Jak wyjaśnili eksperci z Instytutu Roberta Kocha (RKI), w Niemczech "prognozy dotyczące grypy są na ogół trudne, a przebieg sezonu grypowego zależy od wielu różnych czynników". Nie wiadomo też, na jaką skalę rozprzestrzeni się koronawirus w nachodzących miesiącach. Może to być zależne między innymi od tego, który wariant SARS-CoV-2 będzie dominował i jakimi właściwościami będzie się cechował. Zdaniem specjalistów podczas tegorocznej zimy możemy zmagać się z tak zwaną "twindemią", czyli dwiema epidemiami jednocześnie: COVID-19 i grypy.

Czynnikiem odpowiedzialnym za wybuch tak zwanej twindemii ma również wskaźnik szczepień m.in. na grypę. Portal RND przypomniał, że "w Niemczech pozostaje on zbyt niski we wszystkich grupach wiekowych, a celem Unii Europejskiej jest 75 proc. zaszczepionych wśród osób starszych". Natomiast RKI doprecyzował, że jedynie 47 proc. osób powyżej 60. roku życia ma za sobą szczepienie przeciw grypie. Ten dane odnoszą się do sezonu 2020/2021.

Poradnik zdrowie - różnica między COVID-19 a przeziębieniem i grypą

"Wysoki wskaźnik szczepień jest ważny"

Te doniesienia medialne na temat rozprzestrzeniającej się tzw. twindemii w Niemczech postanowiła skomentować Sabine Wicker, wiceszefowa Stałej Komisji ds. Szczepień (Stiko). Jej zadaniem "wysoki wskaźnik szczepień jest ważny, aby zapobiec ciężkim przebiegom grypy i uniknąć dodatkowego obciążenia systemu opieki zdrowotnej". Podkreśliła, że w tym roku szczepienie przeciw grypie jest wyjątkowo istotne, szczególnie dla pacjentów zaliczanych do grupy wysokiego ryzyka: seniorów, z zaburzeniami odporności, kobiet w ciąży, osób po przebytych chorobach oraz personelu medycznego.
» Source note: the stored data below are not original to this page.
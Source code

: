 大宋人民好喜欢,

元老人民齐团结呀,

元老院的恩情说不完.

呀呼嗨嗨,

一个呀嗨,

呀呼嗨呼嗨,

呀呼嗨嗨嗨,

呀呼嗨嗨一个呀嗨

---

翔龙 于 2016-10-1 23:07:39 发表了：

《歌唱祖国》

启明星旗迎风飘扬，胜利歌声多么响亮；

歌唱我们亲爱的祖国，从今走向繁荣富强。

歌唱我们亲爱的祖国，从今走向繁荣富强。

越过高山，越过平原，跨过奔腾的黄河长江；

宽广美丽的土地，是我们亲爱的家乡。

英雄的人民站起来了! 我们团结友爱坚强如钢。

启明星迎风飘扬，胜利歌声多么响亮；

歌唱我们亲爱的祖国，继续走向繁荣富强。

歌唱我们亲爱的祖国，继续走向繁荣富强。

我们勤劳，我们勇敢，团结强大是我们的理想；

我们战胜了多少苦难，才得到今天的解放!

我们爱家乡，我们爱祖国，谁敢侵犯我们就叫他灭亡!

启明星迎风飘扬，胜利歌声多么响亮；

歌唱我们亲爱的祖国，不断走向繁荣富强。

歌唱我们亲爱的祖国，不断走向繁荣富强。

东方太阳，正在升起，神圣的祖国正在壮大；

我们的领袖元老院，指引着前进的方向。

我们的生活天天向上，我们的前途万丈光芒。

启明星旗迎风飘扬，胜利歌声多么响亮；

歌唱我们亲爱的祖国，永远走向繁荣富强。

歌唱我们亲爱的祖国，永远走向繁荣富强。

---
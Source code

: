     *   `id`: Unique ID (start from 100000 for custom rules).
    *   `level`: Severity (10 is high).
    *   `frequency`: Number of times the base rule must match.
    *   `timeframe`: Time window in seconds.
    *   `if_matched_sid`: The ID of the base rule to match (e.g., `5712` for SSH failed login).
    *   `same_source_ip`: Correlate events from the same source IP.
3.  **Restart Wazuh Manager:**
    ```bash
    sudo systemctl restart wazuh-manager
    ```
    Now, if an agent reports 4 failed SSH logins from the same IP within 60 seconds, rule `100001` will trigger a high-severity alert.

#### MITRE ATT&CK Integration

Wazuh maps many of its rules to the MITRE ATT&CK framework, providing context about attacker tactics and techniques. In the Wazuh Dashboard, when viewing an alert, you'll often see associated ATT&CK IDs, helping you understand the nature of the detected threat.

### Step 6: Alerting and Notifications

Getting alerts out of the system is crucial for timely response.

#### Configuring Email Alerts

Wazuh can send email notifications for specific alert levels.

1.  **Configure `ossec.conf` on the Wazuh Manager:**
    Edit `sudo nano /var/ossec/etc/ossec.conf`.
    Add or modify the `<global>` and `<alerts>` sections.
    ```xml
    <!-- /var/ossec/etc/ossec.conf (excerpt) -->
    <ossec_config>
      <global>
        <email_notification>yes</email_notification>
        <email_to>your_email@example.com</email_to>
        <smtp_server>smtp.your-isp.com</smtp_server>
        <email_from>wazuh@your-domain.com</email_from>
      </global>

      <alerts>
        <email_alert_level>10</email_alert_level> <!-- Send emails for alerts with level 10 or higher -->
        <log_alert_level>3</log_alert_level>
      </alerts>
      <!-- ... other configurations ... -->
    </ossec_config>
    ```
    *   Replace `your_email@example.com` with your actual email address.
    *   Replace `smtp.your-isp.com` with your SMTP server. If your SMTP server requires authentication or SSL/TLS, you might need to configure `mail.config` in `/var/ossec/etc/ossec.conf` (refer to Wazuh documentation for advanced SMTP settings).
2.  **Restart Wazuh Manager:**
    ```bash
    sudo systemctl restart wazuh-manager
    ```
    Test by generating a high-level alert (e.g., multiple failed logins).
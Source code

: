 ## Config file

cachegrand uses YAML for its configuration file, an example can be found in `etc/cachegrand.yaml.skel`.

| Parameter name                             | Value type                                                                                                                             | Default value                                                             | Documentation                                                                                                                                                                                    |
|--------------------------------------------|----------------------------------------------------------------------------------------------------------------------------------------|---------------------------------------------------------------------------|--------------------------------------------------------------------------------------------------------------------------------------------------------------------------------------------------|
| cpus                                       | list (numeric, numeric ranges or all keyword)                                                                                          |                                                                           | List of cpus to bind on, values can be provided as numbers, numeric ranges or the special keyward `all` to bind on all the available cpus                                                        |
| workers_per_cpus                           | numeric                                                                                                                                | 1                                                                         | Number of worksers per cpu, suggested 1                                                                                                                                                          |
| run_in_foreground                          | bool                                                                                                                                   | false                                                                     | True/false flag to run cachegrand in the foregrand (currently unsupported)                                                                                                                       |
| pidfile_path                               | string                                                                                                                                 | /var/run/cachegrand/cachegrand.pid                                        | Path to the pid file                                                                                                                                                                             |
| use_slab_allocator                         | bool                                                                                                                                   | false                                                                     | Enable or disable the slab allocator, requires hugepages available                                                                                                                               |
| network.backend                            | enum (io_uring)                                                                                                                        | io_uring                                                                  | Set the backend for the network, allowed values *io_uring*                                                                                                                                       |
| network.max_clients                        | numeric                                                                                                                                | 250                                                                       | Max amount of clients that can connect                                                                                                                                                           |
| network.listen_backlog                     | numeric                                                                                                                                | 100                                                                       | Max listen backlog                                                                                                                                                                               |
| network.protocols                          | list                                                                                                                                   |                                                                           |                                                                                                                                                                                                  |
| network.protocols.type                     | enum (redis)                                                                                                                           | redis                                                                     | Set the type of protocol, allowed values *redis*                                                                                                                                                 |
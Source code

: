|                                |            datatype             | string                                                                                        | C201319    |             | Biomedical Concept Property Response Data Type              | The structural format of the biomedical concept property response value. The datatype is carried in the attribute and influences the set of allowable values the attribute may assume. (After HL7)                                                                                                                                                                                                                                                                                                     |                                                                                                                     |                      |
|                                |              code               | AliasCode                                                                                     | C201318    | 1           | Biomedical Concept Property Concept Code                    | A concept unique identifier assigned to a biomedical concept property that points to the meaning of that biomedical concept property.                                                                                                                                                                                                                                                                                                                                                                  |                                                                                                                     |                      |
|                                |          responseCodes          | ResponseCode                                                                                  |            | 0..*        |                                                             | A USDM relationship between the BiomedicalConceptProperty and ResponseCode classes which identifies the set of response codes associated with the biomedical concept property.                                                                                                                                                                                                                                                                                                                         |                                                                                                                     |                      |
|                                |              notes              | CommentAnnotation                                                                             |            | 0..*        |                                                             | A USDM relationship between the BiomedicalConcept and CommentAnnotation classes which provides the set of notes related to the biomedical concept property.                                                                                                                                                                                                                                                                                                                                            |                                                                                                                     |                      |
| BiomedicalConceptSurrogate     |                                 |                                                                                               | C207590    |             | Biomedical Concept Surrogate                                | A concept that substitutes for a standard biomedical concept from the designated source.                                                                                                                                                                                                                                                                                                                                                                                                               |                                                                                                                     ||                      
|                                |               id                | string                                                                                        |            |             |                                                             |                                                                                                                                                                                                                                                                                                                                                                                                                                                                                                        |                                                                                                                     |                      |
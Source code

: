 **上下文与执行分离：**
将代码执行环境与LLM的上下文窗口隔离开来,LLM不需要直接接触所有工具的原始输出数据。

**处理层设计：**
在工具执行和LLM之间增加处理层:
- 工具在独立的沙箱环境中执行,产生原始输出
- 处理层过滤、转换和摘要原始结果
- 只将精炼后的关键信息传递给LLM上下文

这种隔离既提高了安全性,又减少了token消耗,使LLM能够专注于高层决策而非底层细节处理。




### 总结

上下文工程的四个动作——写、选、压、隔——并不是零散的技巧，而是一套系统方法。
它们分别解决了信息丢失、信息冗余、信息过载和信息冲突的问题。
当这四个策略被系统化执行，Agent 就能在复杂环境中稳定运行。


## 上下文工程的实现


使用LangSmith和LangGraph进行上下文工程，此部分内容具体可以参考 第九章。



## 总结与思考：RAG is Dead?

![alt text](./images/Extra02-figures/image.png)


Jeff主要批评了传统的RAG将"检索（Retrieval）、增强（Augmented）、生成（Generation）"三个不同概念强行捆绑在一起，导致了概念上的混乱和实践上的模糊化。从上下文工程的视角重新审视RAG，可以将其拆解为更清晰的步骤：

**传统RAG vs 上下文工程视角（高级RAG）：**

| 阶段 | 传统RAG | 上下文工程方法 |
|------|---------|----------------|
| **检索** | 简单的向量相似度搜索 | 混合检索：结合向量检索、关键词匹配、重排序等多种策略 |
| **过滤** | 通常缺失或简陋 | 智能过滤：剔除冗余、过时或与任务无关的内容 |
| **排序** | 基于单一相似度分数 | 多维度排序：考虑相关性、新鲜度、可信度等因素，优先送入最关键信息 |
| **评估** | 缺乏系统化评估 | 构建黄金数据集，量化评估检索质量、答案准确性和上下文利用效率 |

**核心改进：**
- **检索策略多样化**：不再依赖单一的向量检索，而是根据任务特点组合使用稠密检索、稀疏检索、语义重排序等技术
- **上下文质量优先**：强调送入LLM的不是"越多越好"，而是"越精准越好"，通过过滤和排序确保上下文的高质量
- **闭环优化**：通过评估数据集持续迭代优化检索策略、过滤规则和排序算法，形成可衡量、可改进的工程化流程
Jak dodała, "możliwe jest jednoczesne zaszczepienie się przeciwko grypie i COVID-19".

Dane w przypadku szczepienia przeciw COVID-19 w Niemczech przedstawiają się następująco – około 62 proc. obywateli przyjęło co najmniej jedną dawkę przypominającą. Portal RND doniósł, że "szczepienie czwartą dawką, inaczej drugą dawką przypominającą, postępuje powoli i do tej pory otrzymało ją 9 mln Niemców (niespełna 11 proc. ludności)". Natomiast około 18 mln (ok. 22 proc.) w ogóle nie zaszczepiło się przeciw SARS-CoV-2.